The bill allows one long-term care policy to be eligible for the credit for residents who file as an unmarried individual, a married individual filing separately, or a head of household under the federal income tax. For residents who file as married individuals filing jointly, no more than two policies are eligible for the credit. The credit may only be used to reduce the resident's tax liability for the year in which the credit is applied and may not reduce the tax liability to less than zero.
The credit does not affect payroll tax withholding or estimated income tax payments.
EFFECTIVE DATE: July 1, 2013, and applicable to taxable years beginning on or after January 1, 2013.
Differential Treatment of Non-residents
In Lunding v. New York Tax Appeals Tribunal, 522 U.S. 287 (1998), the U.S. Supreme Court ruled that a New York tax law that effectively only allowed resident taxpayers an income tax deduction for alimony the taxpayer paid violated the Privileges and Immunities Clause of the U.S. Constitution. This clause (U.S. Const. Art.

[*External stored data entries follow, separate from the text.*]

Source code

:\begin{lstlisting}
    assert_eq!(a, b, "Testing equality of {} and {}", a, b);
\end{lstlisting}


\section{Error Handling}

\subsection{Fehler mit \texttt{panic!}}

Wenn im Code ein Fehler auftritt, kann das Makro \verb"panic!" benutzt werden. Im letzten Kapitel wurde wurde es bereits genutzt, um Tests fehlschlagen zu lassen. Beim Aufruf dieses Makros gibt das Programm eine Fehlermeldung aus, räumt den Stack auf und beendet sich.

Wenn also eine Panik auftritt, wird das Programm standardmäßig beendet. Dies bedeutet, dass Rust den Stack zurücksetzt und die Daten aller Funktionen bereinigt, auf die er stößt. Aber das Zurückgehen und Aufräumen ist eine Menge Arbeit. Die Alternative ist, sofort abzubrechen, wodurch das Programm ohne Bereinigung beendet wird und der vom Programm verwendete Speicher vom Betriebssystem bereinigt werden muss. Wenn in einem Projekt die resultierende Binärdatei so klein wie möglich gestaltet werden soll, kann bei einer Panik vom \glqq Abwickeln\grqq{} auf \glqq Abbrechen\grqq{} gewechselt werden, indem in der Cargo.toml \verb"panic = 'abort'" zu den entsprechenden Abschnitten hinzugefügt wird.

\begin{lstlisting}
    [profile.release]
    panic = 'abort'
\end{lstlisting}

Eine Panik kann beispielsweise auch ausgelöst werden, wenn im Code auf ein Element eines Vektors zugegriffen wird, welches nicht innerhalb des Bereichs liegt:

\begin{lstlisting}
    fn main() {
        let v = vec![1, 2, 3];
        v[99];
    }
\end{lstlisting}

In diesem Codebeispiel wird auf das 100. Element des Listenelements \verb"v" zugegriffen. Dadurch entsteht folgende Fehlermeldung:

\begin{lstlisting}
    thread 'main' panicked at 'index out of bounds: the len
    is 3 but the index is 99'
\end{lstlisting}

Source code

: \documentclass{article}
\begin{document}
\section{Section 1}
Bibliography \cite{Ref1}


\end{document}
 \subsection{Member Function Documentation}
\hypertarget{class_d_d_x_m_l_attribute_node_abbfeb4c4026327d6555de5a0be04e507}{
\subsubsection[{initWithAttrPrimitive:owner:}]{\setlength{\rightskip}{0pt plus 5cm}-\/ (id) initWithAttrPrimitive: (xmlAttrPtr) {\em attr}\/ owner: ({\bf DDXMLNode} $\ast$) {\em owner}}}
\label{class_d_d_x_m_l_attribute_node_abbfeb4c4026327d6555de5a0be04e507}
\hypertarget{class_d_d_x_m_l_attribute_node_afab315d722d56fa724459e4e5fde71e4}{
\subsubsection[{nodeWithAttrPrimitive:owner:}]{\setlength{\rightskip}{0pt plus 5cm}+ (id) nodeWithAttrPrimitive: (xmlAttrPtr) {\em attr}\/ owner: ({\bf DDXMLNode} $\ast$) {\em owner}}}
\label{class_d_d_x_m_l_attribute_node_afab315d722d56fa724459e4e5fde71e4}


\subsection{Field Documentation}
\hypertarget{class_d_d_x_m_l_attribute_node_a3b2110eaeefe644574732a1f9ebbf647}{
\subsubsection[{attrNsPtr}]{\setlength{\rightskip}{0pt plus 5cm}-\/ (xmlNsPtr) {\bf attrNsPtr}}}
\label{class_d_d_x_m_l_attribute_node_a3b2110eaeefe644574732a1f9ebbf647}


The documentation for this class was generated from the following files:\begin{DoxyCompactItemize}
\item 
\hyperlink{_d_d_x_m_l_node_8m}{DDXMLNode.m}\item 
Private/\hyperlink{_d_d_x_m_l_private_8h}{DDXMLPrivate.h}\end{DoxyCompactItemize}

IV) provides that “the Citizens of each State shall be entitled to all Privileges and Immunities of citizens in the several States.” The Court held that the clause bars discrimination against citizens of other states where there is no substantial reason for discrimination beyond the mere fact that they are citizens of other states. However, the clause does not preclude disparity of treatment in situations where there are valid independent reasons for it. The test of the constitutionality of a credit that only applies to in-state residents is whether the right to the credit is reasonably limited to residents and whether there was intentional discrimination against non-resident taxpayers.